### ASSIGNMENT
Skip the images. Copy the records exactly as written.

Saved entries:
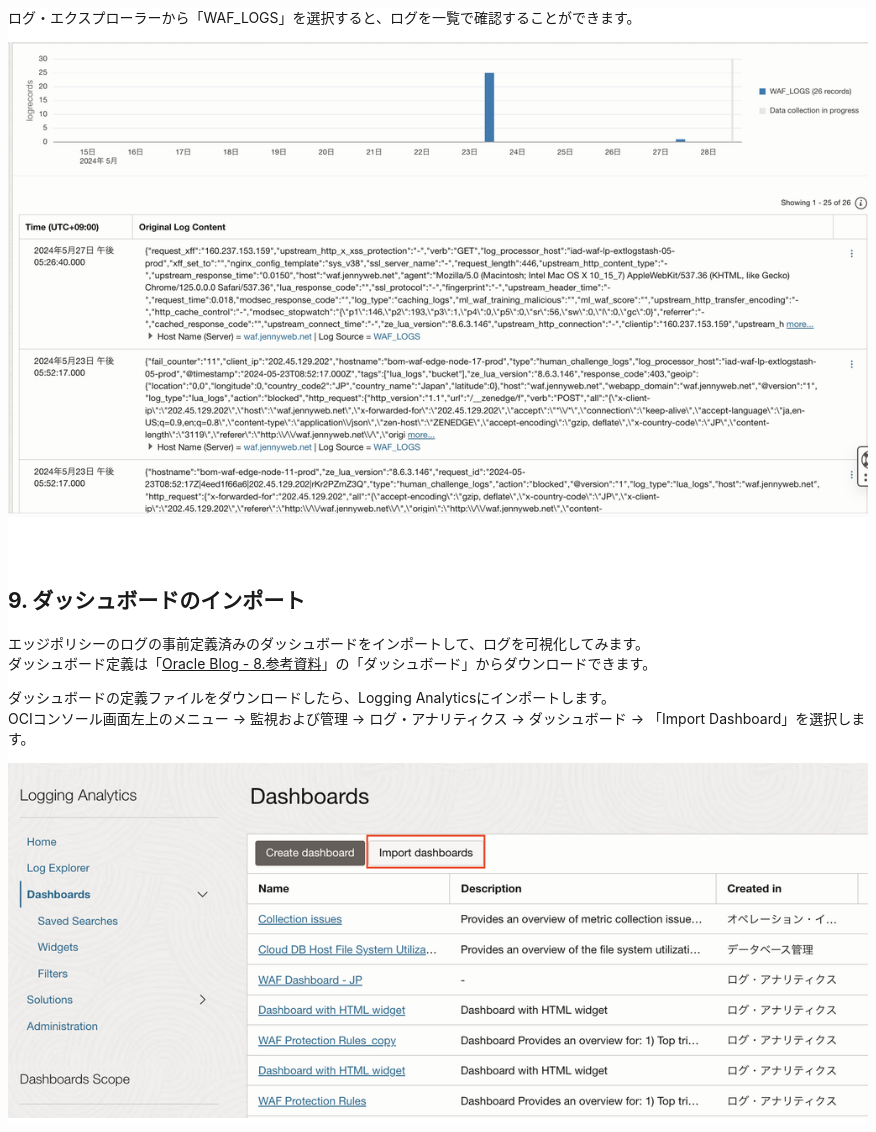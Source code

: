 ログ・エクスプローラーから「WAF_LOGS」を選択すると、ログを一覧で確認することができます。

![画面ショット35](edgelog35.png)

<br>

## 9. ダッシュボードのインポート
エッジポリシーのログの事前定義済みのダッシュボードをインポートして、ログを可視化してみます。  
ダッシュボード定義は「[Oracle Blog - 8.参考資料](https://blogs.oracle.com/otnjp/post/how-to-send-oci-waf-logs-to-oci-logging-analytics-and-get-security-insights-v2-ja#:~:text=%E8%A9%A6%E3%81%97%E3%81%8F%E3%81%A0%E3%81%95%E3%81%84%E3%80%82-,8.%E5%8F%82%E8%80%83%E8%B3%87%E6%96%99,-%E3%83%AD%E3%82%B0%E3%83%BB%E3%82%BD%E3%83%BC%E3%82%B9)」の「ダッシュボード」からダウンロードできます。

ダッシュボードの定義ファイルをダウンロードしたら、Logging Analyticsにインポートします。  
OCIコンソール画面左上のメニュー → 監視および管理 → ログ・アナリティクス → ダッシュボード → 「Import Dashboard」を選択します。  

![画面ショット36](edgelog36.png)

### FINISHED TASK
Source code

: ログ・エクスプローラーから「WAF_LOGS」を選択すると、ログを一覧で確認することができます。

![画面ショット35](edgelog35.png)

<br>

## 9. ダッシュボードのインポート
エッジポリシーのログの事前定義済みのダッシュボードをインポートして、ログを可視化してみます。  
ダッシュボード定義は「[Oracle Blog - 8.参考資料](https://blogs.oracle.com/otnjp/post/how-to-send-oci-waf-logs-to-oci-logging-analytics-and-get-security-insights-v2-ja#:~:text=%E8%A9%A6%E3%81%97%E3%81%8F%E3%81%A0%E3%81%95%E3%81%84%E3%80%82-,8.%E5%8F%82%E8%80%83%E8%B3%87%E6%96%99,-%E3%83%AD%E3%82%B0%E3%83%BB%E3%82%BD%E3%83%BC%E3%82%B9)」の「ダッシュボード」からダウンロードできます。

ダッシュボードの定義ファイルをダウンロードしたら、Logging Analyticsにインポートします。  
OCIコンソール画面左上のメニュー → 監視および管理 → ログ・アナリティクス → ダッシュボード → 「Import Dashboard」を選択します。  

![画面ショット36](edgelog36.png)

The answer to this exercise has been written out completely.